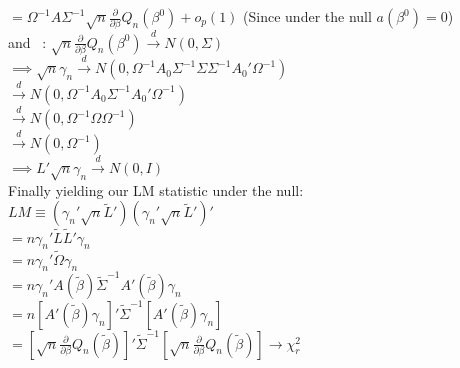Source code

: \documentclass[11pt]{article}
\theoremstyle{definition}
\newcommand*\circled[1]{\tikz[baseline=(char.base)]{
            \node[shape=circle,draw,inner sep=2pt] (char) {#1};}}
\def\indist{\stackrel{d}{\rightarrow}}
\begin{document}
\hspace{10.5mm}$=\Omega^{-1}A\Sigma^{-1}\sqrt{n}\frac{\partial}{\partial \beta} Q_{n}(\beta^{0})+o_{p}(1)$ (Since under the null $a(\beta^{0})=0$)\\

and \circled{B} \ : $ \sqrt{n}\frac{\partial}{\partial \beta}Q_{n}(\beta^{0}) \indist N(0,\Sigma)$ \\

$\implies \sqrt{n}\gamma_{n} \indist N(0,\Omega^{-1}A_{0}\Sigma^{-1}\Sigma \Sigma^{-1}A_{0}'\Omega^{-1})$ \\

\hspace{20mm}$\indist N(0,\Omega^{-1}A_{0} \Sigma^{-1}A_{0}'\Omega^{-1})$ \\

\hspace{20mm}$\indist N(0,\Omega^{-1}\Omega\Omega^{-1})$ \\

\hspace{20mm}$\indist N(0,\Omega^{-1})$ \\

$\implies L'\sqrt{n}\gamma_{n} \indist N(0,I)$ \\

Finally yielding our LM statistic under the null:\\

$LM \equiv \left(\gamma_{n}'\sqrt{n}\tilde{L}'\right)\left(\gamma_{n}'\sqrt{n}\tilde{L}'\right)'$\\

\hspace{7.5mm}$=n\gamma_{n}'\tilde{L}\tilde{L}'\gamma_{n}$ \\

\hspace{7.5mm}$=n\gamma_{n}'\tilde{\Omega}\gamma_{n}$ \\

\hspace{7.5mm}$=n\gamma_{n}'A(\tilde{\beta})\tilde{\Sigma}^{-1}A'(\tilde{\beta})\gamma_{n}$ \\

\hspace{7.5mm}$=n\left[A'(\tilde{\beta})\gamma_{n}\right]'\tilde{\Sigma}^{-1}\left[A'(\tilde{\beta})\gamma_{n}\right]$ \\

\hspace{7.5mm}$=\left[\sqrt{n}\frac{\partial}{\partial \beta}Q_{n}(\tilde{\beta})\right]'\tilde{\Sigma}^{-1}\left[\sqrt{n}\frac{\partial}{\partial \beta}Q_{n}(\tilde{\beta})\right] \rightarrow \chi_{r}^{2}$ \\
\end{document}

+ + + +

**Aim of the task:** Copy out the data exactly and keep the pictures out.

**Exercise result:**
Source code

: \documentclass[11pt]{article}
\theoremstyle{definition}
\newcommand*\circled[1]{\tikz[baseline=(char.base)]{
            \node[shape=circle,draw,inner sep=2pt] (char) {#1};}}
\def\indist{\stackrel{d}{\rightarrow}}
\begin{document}
\hspace{10.5mm}$=\Omega^{-1}A\Sigma^{-1}\sqrt{n}\frac{\partial}{\partial \beta} Q_{n}(\beta^{0})+o_{p}(1)$ (Since under the null $a(\beta^{0})=0$)\\

and \circled{B} \ : $ \sqrt{n}\frac{\partial}{\partial \beta}Q_{n}(\beta^{0}) \indist N(0,\Sigma)$ \\

$\implies \sqrt{n}\gamma_{n} \indist N(0,\Omega^{-1}A_{0}\Sigma^{-1}\Sigma \Sigma^{-1}A_{0}'\Omega^{-1})$ \\

\hspace{20mm}$\indist N(0,\Omega^{-1}A_{0} \Sigma^{-1}A_{0}'\Omega^{-1})$ \\

\hspace{20mm}$\indist N(0,\Omega^{-1}\Omega\Omega^{-1})$ \\

\hspace{20mm}$\indist N(0,\Omega^{-1})$ \\

$\implies L'\sqrt{n}\gamma_{n} \indist N(0,I)$ \\

Finally yielding our LM statistic under the null:\\

$LM \equiv \left(\gamma_{n}'\sqrt{n}\tilde{L}'\right)\left(\gamma_{n}'\sqrt{n}\tilde{L}'\right)'$\\

\hspace{7.5mm}$=n\gamma_{n}'\tilde{L}\tilde{L}'\gamma_{n}$ \\

\hspace{7.5mm}$=n\gamma_{n}'\tilde{\Omega}\gamma_{n}$ \\

\hspace{7.5mm}$=n\gamma_{n}'A(\tilde{\beta})\tilde{\Sigma}^{-1}A'(\tilde{\beta})\gamma_{n}$ \\

\hspace{7.5mm}$=n\left[A'(\tilde{\beta})\gamma_{n}\right]'\tilde{\Sigma}^{-1}\left[A'(\tilde{\beta})\gamma_{n}\right]$ \\

\hspace{7.5mm}$=\left[\sqrt{n}\frac{\partial}{\partial \beta}Q_{n}(\tilde{\beta})\right]'\tilde{\Sigma}^{-1}\left[\sqrt{n}\frac{\partial}{\partial \beta}Q_{n}(\tilde{\beta})\right] \rightarrow \chi_{r}^{2}$ \\
\end{document}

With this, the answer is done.